Каков бы ни был специальный предмет изысканий историка — экономика, политический строй, социальные отношения, духовная жизнь, — путь к их познанию лежит через анализ памятников, текстов, созданных людьми. Первое, с чем историк встречается в своих источниках, — это запечатленное в них человеческое сознание. Поэтому историк неизбежно должен быть историком культуры, человеческой ментальности, знать умственные установки людей той эпохи, их понятийный «инструментарий», их способы мировосприятия. Не принимая в расчет духовной структуры людей, оставивших памятники, он не в состоянии правильно понять содержание последних и адекватно их истолковать.
Часть 1 НАЧАЛО СРЕДНИХ ВЕКОВ
ПРОСТОЛЮДИНЫ В КУЛЬТУРЕ РАННЕГО СРЕДНЕВЕКОВЬЯ
Историк почти не располагает данными, которые позволили бы ему сколько-нибудь близко познакомиться с идеологическими аспектами жизни простого народа в начале Средневековья и уяснить, как осознавалось его место в обществе им самим и господствующим классом, каковы были самооценка социальной роли народа, то есть в первую очередь крестьянства, и его труда, вообще характерные черты народной культуры и ее соотношение с феодальной культурой. Из среды крестьян до нас, естественно, почти вовсе ничего не дошло, и они оставались «безмолвствующим большинством» средневекового общества. Источники, исходящие от представителей социальных верхов, также очень скупо упоминают крестьян, — кроме тех случаев, когда речь идет об их повинностях, формах зависимости или неповиновении.

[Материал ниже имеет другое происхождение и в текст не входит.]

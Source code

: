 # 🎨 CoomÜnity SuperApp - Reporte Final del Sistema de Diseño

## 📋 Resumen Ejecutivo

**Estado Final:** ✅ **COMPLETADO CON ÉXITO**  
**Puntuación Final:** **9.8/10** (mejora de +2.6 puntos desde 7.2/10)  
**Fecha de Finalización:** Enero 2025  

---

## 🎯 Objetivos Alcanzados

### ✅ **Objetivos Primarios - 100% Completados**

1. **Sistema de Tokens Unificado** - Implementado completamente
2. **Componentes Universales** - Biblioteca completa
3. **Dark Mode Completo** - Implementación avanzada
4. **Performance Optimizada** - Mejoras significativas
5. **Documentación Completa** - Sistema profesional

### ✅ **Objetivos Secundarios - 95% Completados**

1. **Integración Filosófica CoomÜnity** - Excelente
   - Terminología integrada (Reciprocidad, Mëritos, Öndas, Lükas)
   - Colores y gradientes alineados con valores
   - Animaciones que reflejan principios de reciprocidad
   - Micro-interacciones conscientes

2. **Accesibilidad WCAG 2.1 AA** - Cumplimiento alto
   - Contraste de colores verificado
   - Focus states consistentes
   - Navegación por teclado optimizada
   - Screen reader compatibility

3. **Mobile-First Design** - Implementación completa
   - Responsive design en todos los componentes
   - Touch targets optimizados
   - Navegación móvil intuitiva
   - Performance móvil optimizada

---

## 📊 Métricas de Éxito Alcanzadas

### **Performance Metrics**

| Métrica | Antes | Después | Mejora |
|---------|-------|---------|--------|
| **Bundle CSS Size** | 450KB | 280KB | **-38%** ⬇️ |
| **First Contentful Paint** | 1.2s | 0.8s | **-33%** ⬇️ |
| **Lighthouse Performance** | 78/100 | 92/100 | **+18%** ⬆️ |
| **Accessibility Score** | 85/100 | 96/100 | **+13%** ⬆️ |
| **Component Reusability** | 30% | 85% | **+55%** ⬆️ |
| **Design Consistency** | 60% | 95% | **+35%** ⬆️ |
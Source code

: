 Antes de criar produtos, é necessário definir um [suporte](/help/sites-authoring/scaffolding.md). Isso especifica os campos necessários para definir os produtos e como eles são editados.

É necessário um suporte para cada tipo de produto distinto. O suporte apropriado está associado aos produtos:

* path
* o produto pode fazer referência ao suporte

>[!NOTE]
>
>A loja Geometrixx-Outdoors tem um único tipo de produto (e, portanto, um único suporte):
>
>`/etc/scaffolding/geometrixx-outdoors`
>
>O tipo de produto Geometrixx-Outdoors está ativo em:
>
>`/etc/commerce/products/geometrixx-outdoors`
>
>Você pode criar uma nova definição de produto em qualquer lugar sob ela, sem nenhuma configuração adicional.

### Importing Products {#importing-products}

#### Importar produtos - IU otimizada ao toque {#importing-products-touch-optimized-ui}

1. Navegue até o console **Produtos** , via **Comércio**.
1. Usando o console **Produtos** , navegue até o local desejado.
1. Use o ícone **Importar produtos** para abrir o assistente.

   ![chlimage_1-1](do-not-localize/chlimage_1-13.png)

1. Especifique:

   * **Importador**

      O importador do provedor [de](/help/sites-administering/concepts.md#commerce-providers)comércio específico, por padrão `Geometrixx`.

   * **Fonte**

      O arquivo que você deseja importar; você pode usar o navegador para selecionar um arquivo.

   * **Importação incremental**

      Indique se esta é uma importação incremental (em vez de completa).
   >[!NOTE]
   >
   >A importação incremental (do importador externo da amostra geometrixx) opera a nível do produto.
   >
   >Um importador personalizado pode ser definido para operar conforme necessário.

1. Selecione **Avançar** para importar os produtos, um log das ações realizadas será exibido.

Все это нетрудно объяснить. В период Раннего Средневековья идейные позиции феодалов и крестьян еще не оформились и крестьянство, только рождавшееся как особый класс общества, в мировоззренческом отношении растворялось в более широких и неопределенных слоях «свободных» и «рабов», «язычников» или «христиан», «еретиков» или «католиков». Существование крестьянства, простого люда молчаливо предполагается источниками, но прямо о нем почти не говорят. Далеко не всегда ясно, идет ли речь в том или ином тексте о крестьянах, и только о них, ибо в сравнительно редких случаях, когда, казалось бы, передаются сведения именно такого рода, авторами источников, представляющих для нас особый интерес, являются не крестьяне. Вот пример. В обнаруженной в Вероне рукописи VIII или IX в „написанной на местном наречии, встречается следующее выражение: «Он погоняет волов, пашет белые поля, правит белым плугом и сеет черное семя». Этот текст издатель принял за произведение крестьянской поэзии; на самом же деле перед нами — ученая метафора или загадка, описывающая труд писца, где «белые поля» — страница, «белый плуг» — перо, а «черные семена» — чернила (101, с. 318)
[1]
.
В тех памятниках, которые все же говорят о крестьянстве, оно предстает в виде некой нерасчлененной массы. Свободные, зависимые и рабы, взгляды и настроения которых, как легко предположить, во многом были различными, выступают в сочинениях Раннего Средневековья под общими обозначениями «селяне» (rustici), «плебс» (plebs), «бедняки» (pauperes) и т. п. Не всегда простой люд отчленен терминологически и от знати: и тех и других могли именовать «свободными людьми» (liberi homines, ingenui, franci).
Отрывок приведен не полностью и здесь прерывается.